** Your instructions **
Check each line of the data below for the word "Combine". How many lines have it? Answer with the number alone.

** Supplied information **
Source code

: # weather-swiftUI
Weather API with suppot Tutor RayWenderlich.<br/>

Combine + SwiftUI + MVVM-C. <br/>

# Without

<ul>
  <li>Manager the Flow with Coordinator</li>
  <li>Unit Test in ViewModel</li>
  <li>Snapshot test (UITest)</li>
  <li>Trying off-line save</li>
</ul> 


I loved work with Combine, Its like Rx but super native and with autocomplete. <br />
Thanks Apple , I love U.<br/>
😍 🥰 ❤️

** Output of the exercise **
2